IP phones are just computers in a phone case. If there's a security weakness to be exploited then it eventually will be.
Its another example of the percieved increase in useful functionality (oh really? Is that what the salesman said?) vs security. Stick to a PoTS PBX and you'll be fine.
One placed I worked a few years ago love to brag about their shiny new IP phone system. Shame the damn thing was down a couple of hours every week due to network issues & SIP server failures etc etc. Was a joke.
"El Reg asked Berlin-based Snom for comment on Moore’s findings but we’re yet to hear back. We’ll update this story as and when we hear more."
Well, I can get the update, folks, here goes:
"Dear El Reg,
We, at $ClulessManufacturer, take the security of our customers very seriously.
We have evaluated $SecurittyConsultant's work very cautiously and are evaluating any potential impact on our products.
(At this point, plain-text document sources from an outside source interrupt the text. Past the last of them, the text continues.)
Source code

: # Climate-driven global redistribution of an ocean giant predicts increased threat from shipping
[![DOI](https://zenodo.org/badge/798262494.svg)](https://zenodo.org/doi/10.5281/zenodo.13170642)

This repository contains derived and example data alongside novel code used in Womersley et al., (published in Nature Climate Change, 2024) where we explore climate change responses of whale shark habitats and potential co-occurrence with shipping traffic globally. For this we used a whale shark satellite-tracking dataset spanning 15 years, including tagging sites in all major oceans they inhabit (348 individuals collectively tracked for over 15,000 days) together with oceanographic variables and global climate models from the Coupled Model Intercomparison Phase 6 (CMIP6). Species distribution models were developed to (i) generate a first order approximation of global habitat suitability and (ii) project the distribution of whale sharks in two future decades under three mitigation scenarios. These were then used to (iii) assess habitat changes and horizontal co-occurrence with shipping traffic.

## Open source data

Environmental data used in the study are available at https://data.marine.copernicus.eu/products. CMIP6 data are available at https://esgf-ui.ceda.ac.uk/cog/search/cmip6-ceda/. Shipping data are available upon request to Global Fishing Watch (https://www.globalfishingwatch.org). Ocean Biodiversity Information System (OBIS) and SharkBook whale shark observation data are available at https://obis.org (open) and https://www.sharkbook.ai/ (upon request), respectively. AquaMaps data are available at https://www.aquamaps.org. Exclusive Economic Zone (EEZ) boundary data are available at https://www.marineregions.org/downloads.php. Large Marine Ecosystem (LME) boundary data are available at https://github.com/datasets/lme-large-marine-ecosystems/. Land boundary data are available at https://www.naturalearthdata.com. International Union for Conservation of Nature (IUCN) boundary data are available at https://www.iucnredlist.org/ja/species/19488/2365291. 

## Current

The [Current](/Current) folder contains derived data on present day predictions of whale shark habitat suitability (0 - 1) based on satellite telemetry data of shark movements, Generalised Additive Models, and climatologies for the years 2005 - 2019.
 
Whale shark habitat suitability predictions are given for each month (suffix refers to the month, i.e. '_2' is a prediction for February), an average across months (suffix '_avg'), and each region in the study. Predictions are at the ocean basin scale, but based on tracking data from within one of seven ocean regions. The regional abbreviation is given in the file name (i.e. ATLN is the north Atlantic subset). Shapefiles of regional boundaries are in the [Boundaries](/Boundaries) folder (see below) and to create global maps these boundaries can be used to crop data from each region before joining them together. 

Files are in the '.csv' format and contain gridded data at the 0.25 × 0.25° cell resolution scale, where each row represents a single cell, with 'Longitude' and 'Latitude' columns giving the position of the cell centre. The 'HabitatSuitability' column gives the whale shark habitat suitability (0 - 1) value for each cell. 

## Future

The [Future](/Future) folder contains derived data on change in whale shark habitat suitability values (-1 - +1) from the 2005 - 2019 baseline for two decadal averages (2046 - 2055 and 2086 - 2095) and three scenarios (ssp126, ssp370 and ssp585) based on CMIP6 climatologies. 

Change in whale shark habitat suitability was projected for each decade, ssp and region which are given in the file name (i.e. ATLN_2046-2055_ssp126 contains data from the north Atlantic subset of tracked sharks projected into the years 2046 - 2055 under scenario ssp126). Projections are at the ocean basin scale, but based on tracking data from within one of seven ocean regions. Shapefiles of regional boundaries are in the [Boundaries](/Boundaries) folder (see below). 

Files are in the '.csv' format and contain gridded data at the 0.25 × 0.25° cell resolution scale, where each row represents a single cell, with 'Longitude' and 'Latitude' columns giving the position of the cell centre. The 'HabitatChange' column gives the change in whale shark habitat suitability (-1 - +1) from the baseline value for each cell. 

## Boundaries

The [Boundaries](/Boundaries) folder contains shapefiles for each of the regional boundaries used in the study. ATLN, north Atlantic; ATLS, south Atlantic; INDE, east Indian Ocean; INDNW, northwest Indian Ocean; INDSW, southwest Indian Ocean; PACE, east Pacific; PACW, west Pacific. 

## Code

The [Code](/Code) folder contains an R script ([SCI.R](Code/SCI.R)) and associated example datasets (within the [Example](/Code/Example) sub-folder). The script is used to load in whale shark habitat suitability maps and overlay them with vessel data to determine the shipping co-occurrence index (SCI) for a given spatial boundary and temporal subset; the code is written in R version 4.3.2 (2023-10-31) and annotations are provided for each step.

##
Rest sure, dear El Reg, we will update our products according to the best industry security practises."
(Whenever that means ....)
There, El Reg, feel free to get that instantiated to whatever IoT vendor and Sec consultant comes up ...
There are actually two problems with the phones: #1, You can call from the web! #2, No password, or bad passwords.
Take a look at problem #1! The phone's web UI allows the user to place a call. The phone will automatically go on speakerphone, thus sending all audio out to the attacker. This isn't about sniffing the network traffic, it's about taking control of the phone and making it place calls without you noticing. At a minimum, this means that premium rate numbers can be dialed, racking up your monthly bill.
Problem #2 is same old, same old. Hopefully the phone can be set up automatically, like many VOIP phones. This needs to be done, and not ignored until later.